469240 DNA-Conjugated Nanoparticle Assemblies Demonstrate a Tunable Mechanical Response

Thursday, November 17, 2016: 4:45 PM
Yosemite B (Hilton San Francisco Union Square)
Joshua Lequieu1, Andres Cordoba1, Daniel M. Hinckley2 and Juan J. de Pablo1, (1)Institute for Molecular Engineering, University of Chicago, Chicago, IL, (2)Chemical and Biological Engineering, University of Wisconsin-Madison, Madison, WI

Nanoparticles functionalized with short sequences of DNA represent a highly-customizable platform for multiscale materials design.
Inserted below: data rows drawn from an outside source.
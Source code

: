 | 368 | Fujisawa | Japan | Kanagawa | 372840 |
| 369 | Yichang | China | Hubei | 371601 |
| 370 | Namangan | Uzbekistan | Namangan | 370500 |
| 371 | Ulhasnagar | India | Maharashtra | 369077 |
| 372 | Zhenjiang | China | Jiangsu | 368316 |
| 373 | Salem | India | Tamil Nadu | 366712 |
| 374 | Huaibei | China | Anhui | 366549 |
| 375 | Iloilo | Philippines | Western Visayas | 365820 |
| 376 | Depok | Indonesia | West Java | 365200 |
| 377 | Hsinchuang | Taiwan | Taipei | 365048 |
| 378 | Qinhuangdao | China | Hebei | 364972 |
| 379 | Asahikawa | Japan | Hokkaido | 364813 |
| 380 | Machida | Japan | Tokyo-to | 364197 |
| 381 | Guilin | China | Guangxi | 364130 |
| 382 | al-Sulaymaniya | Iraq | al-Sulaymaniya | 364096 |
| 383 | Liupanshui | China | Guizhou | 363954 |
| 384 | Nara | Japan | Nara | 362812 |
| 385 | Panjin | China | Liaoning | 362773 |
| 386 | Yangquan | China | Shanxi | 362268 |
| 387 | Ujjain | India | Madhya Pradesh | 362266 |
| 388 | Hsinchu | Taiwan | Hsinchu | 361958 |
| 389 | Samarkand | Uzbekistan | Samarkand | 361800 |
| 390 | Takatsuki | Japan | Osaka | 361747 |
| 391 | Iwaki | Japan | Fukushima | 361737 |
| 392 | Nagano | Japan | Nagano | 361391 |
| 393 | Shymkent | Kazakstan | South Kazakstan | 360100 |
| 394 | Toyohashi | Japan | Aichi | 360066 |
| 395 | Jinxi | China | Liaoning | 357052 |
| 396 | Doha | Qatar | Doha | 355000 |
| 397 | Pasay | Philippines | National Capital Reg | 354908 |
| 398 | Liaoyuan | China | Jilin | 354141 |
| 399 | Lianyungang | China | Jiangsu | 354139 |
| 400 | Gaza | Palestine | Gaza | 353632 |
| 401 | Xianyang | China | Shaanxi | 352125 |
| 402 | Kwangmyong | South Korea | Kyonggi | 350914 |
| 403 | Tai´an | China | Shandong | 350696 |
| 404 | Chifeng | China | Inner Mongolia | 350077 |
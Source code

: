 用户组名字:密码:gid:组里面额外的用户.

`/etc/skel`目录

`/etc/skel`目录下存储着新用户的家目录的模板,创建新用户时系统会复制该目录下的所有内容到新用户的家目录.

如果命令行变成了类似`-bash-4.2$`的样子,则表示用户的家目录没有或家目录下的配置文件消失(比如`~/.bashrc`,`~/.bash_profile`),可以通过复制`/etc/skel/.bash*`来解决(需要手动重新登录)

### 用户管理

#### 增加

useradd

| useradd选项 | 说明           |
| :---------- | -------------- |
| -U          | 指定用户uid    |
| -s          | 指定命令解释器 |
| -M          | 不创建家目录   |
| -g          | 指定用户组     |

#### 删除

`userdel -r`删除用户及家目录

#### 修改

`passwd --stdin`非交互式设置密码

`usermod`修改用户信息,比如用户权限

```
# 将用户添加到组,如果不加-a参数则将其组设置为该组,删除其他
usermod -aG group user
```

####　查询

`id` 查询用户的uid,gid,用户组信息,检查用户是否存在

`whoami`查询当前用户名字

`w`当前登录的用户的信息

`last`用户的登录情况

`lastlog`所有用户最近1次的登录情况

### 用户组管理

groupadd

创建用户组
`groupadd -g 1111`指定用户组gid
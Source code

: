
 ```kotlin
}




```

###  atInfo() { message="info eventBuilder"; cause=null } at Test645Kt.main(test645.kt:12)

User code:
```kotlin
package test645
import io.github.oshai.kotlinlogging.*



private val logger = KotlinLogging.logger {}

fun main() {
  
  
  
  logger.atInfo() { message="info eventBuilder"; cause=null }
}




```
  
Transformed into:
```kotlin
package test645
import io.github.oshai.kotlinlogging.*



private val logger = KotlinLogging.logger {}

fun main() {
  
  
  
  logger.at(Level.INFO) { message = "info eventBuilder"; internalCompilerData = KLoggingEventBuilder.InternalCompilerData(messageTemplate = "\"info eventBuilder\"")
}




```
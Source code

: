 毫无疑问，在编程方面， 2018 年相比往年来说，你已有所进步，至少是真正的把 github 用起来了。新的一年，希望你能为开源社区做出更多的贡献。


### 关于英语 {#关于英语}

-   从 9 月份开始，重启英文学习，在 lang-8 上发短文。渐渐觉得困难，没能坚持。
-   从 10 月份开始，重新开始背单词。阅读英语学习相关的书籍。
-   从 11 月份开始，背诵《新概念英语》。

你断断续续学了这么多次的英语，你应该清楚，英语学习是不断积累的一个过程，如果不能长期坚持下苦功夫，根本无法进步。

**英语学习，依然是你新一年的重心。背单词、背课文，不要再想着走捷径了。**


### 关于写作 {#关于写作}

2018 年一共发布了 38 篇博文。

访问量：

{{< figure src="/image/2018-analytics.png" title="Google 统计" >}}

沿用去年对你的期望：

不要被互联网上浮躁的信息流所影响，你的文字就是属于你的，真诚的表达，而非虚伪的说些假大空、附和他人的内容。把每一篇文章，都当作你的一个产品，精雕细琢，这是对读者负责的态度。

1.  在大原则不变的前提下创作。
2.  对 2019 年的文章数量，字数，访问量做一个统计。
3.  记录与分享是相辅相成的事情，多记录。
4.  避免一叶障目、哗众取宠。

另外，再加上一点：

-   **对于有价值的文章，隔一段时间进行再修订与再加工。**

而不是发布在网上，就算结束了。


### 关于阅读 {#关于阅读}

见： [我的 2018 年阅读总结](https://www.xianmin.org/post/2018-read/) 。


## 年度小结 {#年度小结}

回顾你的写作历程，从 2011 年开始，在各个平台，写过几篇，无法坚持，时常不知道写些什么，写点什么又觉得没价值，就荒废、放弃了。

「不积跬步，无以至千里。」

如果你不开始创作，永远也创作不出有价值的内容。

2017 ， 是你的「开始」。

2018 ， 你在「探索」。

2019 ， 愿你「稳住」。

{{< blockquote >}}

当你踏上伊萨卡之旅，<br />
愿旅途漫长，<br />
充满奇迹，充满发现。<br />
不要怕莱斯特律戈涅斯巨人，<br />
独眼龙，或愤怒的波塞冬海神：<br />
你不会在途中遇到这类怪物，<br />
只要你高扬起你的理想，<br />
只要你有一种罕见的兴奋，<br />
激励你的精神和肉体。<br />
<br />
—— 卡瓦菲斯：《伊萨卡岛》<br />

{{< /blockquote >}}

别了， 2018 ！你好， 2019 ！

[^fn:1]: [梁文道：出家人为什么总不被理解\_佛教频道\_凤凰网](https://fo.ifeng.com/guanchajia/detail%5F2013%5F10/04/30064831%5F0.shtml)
The flexibility and specificity of DNA-mediated interactions facilitates the design of hierarchical structures; with tunable macroscopic properties originating from the nano-scale building blocks of which they're composed. While most recent work has attempted to tune the optical properties of these assemblies, few studies exist that have tried to tune other properties, such as their mechanical response. In this work, we use a detailed molecular model of the DNA-nanoparticle to probe the mechanical properties of DNA-nanoparticle assemblies. We demonstrate that their mechanical properties can be significantly tuned by subtle variations in the linking DNA sequence and is strongly dependent on temperature. Next, we identify the molecular origin of this tunable mechanical response to be closely tied to the connectivity of the nanoparticle network and the anisotropic deformation of the DNA strands conjugated to the nanoparticle surface. The results presented here provides an important initial mechanical characterization of DNA-nanoparticle assemblies can help to dictate their future directions and applications.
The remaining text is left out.